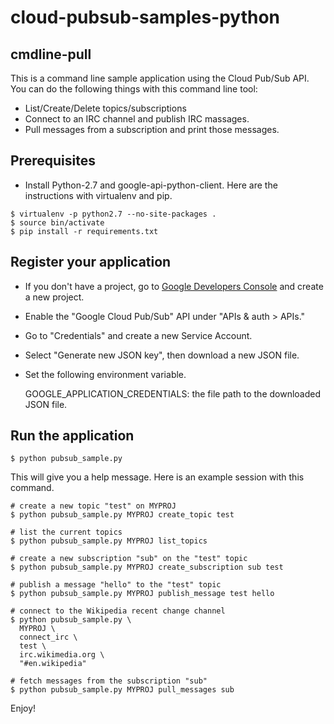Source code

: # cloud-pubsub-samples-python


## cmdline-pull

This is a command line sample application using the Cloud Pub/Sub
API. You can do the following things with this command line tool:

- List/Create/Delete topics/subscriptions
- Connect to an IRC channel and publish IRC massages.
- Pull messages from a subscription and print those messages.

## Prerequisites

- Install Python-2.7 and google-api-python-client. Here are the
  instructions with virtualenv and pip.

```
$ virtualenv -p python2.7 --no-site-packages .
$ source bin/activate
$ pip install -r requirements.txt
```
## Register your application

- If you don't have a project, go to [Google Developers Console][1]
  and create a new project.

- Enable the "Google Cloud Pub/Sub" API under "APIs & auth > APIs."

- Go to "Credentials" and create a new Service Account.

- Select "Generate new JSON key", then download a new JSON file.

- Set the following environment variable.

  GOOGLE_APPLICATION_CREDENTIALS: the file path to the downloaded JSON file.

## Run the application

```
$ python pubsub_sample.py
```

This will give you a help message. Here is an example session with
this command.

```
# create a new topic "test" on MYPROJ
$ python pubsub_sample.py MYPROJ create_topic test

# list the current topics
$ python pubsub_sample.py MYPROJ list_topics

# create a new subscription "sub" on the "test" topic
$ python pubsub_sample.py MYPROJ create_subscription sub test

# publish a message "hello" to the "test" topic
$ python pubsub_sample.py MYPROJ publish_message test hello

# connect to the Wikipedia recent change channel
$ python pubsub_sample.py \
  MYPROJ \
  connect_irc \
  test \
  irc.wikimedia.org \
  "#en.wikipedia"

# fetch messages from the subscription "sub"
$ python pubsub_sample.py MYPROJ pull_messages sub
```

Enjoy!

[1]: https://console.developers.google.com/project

##########

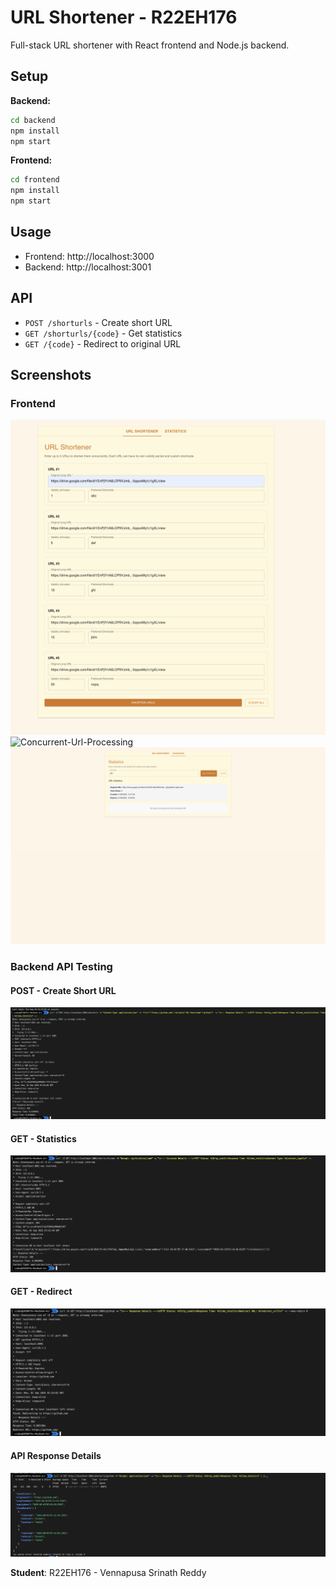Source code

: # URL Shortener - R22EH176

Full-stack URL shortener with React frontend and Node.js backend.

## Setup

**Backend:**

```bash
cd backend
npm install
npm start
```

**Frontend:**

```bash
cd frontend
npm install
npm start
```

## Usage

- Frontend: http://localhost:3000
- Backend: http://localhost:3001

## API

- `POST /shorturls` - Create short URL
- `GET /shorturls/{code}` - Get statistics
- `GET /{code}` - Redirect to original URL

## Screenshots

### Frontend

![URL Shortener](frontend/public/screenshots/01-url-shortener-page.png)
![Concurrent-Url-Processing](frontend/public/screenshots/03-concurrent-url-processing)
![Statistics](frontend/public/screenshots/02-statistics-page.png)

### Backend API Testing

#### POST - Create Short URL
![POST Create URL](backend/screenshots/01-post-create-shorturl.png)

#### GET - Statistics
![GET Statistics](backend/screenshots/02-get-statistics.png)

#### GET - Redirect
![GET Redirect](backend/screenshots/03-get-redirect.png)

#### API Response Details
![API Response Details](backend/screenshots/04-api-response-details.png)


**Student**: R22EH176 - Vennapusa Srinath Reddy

##########

Among the lines above, please find those with "Details" and copy them.

#### API Response Details
![API Response Details](backend/screenshots/04-api-response-details.png)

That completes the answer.